Unleash the Magic for Android: Adversarial Detection of Mobile Malware

    

Contact: ecnuchensen@gmail.com    minhuixue@nyu.edu

KuafuDet    

Policy

To avoid these results from being misused, we feel the need to have some sorts of authentication in place to verify user identity or require necessary justification, instead of making the results completely public. If you are interested in getting access to our results, please read the following instructions carefully.

(1) If you are currently in academia:

(a) If you are a student, please ask your advisor to send us an email for the access. If you are a faculty, please send us the email from your university's email account.

(b) In your email, please include your name, affiliation, and homepage.

(2) If you are currently in industry:

(a) Please send us an email from your company's email account. In the email, please briefly introduce yourself (e.g., name) and your company.

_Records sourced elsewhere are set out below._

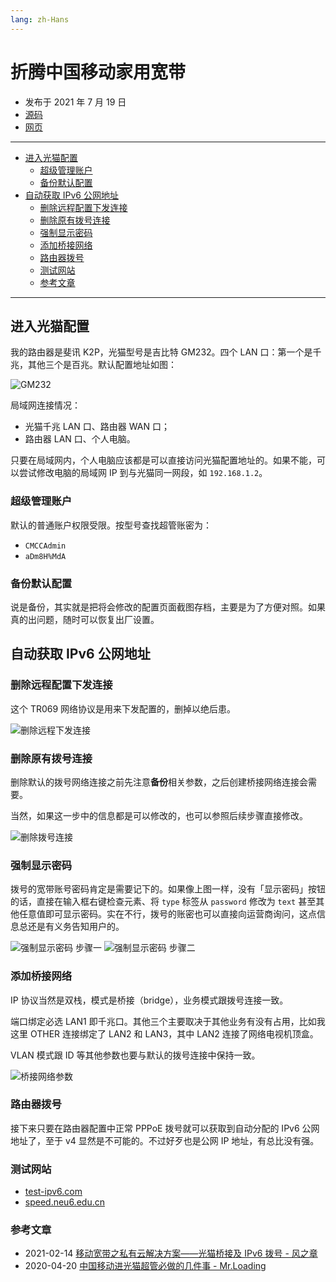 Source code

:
 ```yaml
---
lang: zh-Hans
---
```


# 折腾中国移动家用宽带

- 发布于 2021 年 7 月 19 日
- [源码][source]
- [网页][page]

[source]: https://github.com/liolok/liolok.com/blob/master/zhs/customize-china-mobile-home-broadband/index.md
[page]: https://liolok.com/zhs/customize-china-mobile-home-broadband/

---

- [进入光猫配置](#进入光猫配置)
  - [超级管理账户](#超级管理账户)
  - [备份默认配置](#备份默认配置)
- [自动获取 IPv6 公网地址](#自动获取-ipv6-公网地址)
  - [删除远程配置下发连接](#删除远程配置下发连接)
  - [删除原有拨号连接](#删除原有拨号连接)
  - [强制显示密码](#强制显示密码)
  - [添加桥接网络](#添加桥接网络)
  - [路由器拨号](#路由器拨号)
  - [测试网站](#测试网站)
  - [参考文章](#参考文章)

---

## 进入光猫配置

我的路由器是斐讯 K2P，光猫型号是吉比特 GM232。四个 LAN 口：第一个是千兆，其他三个是百兆。默认配置地址如图：

![GM232](gm232/config-address.webp "GM232 默认配置地址")

局域网连接情况：

- 光猫千兆 LAN 口、路由器 WAN 口；
- 路由器 LAN 口、个人电脑。

只要在局域网内，个人电脑应该都是可以直接访问光猫配置地址的。如果不能，可以尝试修改电脑的局域网 IP 到与光猫同一网段，如 `192.168.1.2`。

### 超级管理账户

默认的普通账户权限受限。按型号查找超管账密为：

- `CMCCAdmin`
- `aDm8H%MdA`

### 备份默认配置

说是备份，其实就是把将会修改的配置页面截图存档，主要是为了方便对照。如果真的出问题，随时可以恢复出厂设置。

## 自动获取 IPv6 公网地址

### 删除远程配置下发连接

这个 TR069 网络协议是用来下发配置的，删掉以绝后患。

![删除远程下发连接](gm232/1-tr069.webp)

### 删除原有拨号连接

删除默认的拨号网络连接之前先注意**备份**相关参数，之后创建桥接网络连接会需要。

当然，如果这一步中的信息都是可以修改的，也可以参照后续步骤直接修改。

![删除拨号连接](gm232/2-internet.webp)

### 强制显示密码

拨号的宽带账号密码肯定是需要记下的。如果像上图一样，没有「显示密码」按钮的话，直接在输入框右键检查元素、将 `type` 标签从 `password` 修改为 `text` 甚至其他任意值即可显示密码。实在不行，拨号的账密也可以直接向运营商询问，这点信息总还是有义务告知用户的。

![强制显示密码 步骤一](gm232/force-show-password-1.webp "强制显示密码 一")
![强制显示密码 步骤二](gm232/force-show-password-2.webp "强制显示密码 二")

### 添加桥接网络

IP 协议当然是双栈，模式是桥接（bridge），业务模式跟拨号连接一致。

端口绑定必选 LAN1 即千兆口。其他三个主要取决于其他业务有没有占用，比如我这里 OTHER 连接绑定了 LAN2 和 LAN3，其中 LAN2 连接了网络电视机顶盒。

VLAN 模式跟 ID 等其他参数也要与默认的拨号连接中保持一致。

![桥接网络参数](gm232/new-bridge-network.webp)

### 路由器拨号

接下来只要在路由器配置中正常 PPPoE 拨号就可以获取到自动分配的 IPv6 公网地址了，至于 v4 显然是不可能的。不过好歹也是公网 IP 地址，有总比没有强。

### 测试网站

- [test-ipv6.com](https://test-ipv6.com/ "IPv6 连接测试")
- [speed.neu6.edu.cn](https://speed.neu6.edu.cn/ "东北大学网络测速")

### 参考文章

- 2021-02-14 [移动宽带之私有云解决方案——光猫桥接及 IPv6 拨号 - 风之章](https://post.smzdm.com/p/aqxpwx3v/)
- 2020-04-20 [中国移动进光猫超管必做的几件事 - Mr.Loading](https://www.iamydp.cn/archives/60.html)
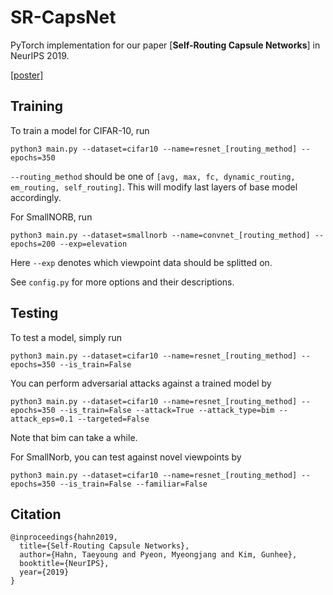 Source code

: # SR-CapsNet
<!-- add paper link -->
PyTorch implementation for our paper [**Self-Routing Capsule Networks**] in NeurIPS 2019.


[[poster]](https://github.com/coder3000/SR-CapsNet/blob/master/misc/neurips2019-self_routing-poster.pdf)

## Training
To train a model for CIFAR-10, run
```
python3 main.py --dataset=cifar10 --name=resnet_[routing_method] --epochs=350
```

`--routing_method` should be one of `[avg, max, fc, dynamic_routing, em_routing, self_routing]`. This will modify last layers of base model accordingly.


For SmallNORB, run

```
python3 main.py --dataset=smallnorb --name=convnet_[routing_method] --epochs=200 --exp=elevation
```

Here `--exp` denotes which viewpoint data should be splitted on. 


See `config.py` for more options and their descriptions.

## Testing
To test a model, simply run

```
python3 main.py --dataset=cifar10 --name=resnet_[routing_method] --epochs=350 --is_train=False
```

You can perform adversarial attacks against a trained model by
```
python3 main.py --dataset=cifar10 --name=resnet_[routing_method] --epochs=350 --is_train=False --attack=True --attack_type=bim --attack_eps=0.1 --targeted=False
```

Note that bim can take a while.


For SmallNorb, you can test against novel viewpoints by
```
python3 main.py --dataset=cifar10 --name=resnet_[routing_method] --epochs=350 --is_train=False --familiar=False
```



## Citation
```
@inproceedings{hahn2019,
  title={Self-Routing Capsule Networks},
  author={Hahn, Taeyoung and Pyeon, Myeongjang and Kim, Gunhee},
  booktitle={NeurIPS},
  year={2019}
}
```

(b) In the email, please attach a justification letter (PDF format) in official letterhead. The justification letter needs to acknowledge the "KuafuDet" project and state clearly the reasons why the results are being requested.

Please send your request emails to Sen Chen (ecnuchensen@gmail.com)

Dataset

Our dataset (252,900 APKs) consists of 242,500 benign applications that are downloaded from Google Play Store, and the other 10,400 malicious APK files where 1,260 have been validated in Genome project and the remaining are downloaded from Drebin (4,300 APKs), Pwnzen Infotech Inc and Contagio (340 APKs).

The collection of dataset used was strictly following the Privacy Policy of the Pwnzen Infotech Inc., and conformed to the non-disclosure agreement (NDA) of the Pwnzen Infotech Inc. What we can release, however, are the malicious dataset of Contagio, which we used as subset of our experiments.

Feature

The features considered in this study are classified into two categories: syntax features (175) and semantic features (20).

Camouflaged training file

We propose that poisoning attack can be exhibited by three types of attackers (i.e., weak, strong, sophisticated attacker) in the real world. We show that our poisoning attack is able to mislead machine learning classifiers (e.g., SVM, RF, KNN).